» **The task**: Below are the records. State how many of their lines contain "that", with nothing else.
Source material START
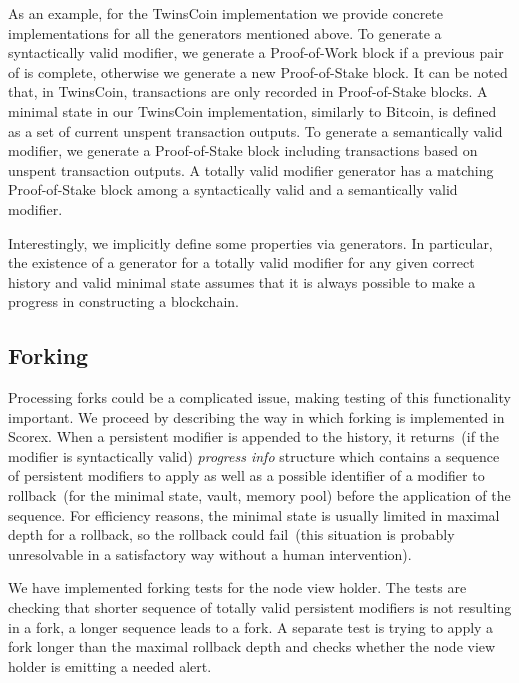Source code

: As an example, for the TwinsCoin implementation we provide concrete implementations for all the generators mentioned above. To generate a syntactically valid modifier, we generate a Proof-of-Work block if a previous pair of {\em<Proof-of-Work block, Proof-of-Stake block>} is complete, otherwise we generate a new Proof-of-Stake block. It can be noted that, in TwinsCoin, transactions are only recorded in Proof-of-Stake blocks. A minimal state in our TwinsCoin implementation, similarly to Bitcoin, is defined as a set of current unspent transaction outputs. To generate a semantically valid modifier, we generate a Proof-of-Stake block including transactions based on unspent transaction outputs. A totally valid modifier generator has a matching Proof-of-Stake block among a syntactically valid and a semantically valid modifier. 

Interestingly, we implicitly define some properties via generators. In particular, the existence of a generator for a totally valid modifier for any given correct history and valid minimal state assumes that it is always possible to make a progress in constructing a blockchain.

\subsection{Forking}
\label{sec:forking}

Processing forks could be a complicated issue, making testing of this functionality important. We proceed by describing the way in which forking is implemented in Scorex. When a persistent modifier is appended to the history, it returns~(if the modifier is syntactically valid) {\em progress info} structure which contains a sequence of persistent modifiers to apply as well as a possible identifier of a modifier to rollback~(for the minimal state, vault, memory pool) before the application of the sequence. For efficiency reasons, the minimal state is usually limited in maximal depth for a rollback, so the rollback could fail~(this situation is probably unresolvable in a satisfactory way without a human intervention). 

We have implemented forking tests for the node view holder. The tests are checking that shorter sequence of totally valid persistent modifiers is not resulting in a fork, a longer sequence leads to a fork. A separate test is trying to apply a fork longer than the maximal rollback depth and checks whether the node view holder is emitting a needed alert.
Source material END
» **Result for this task**: 3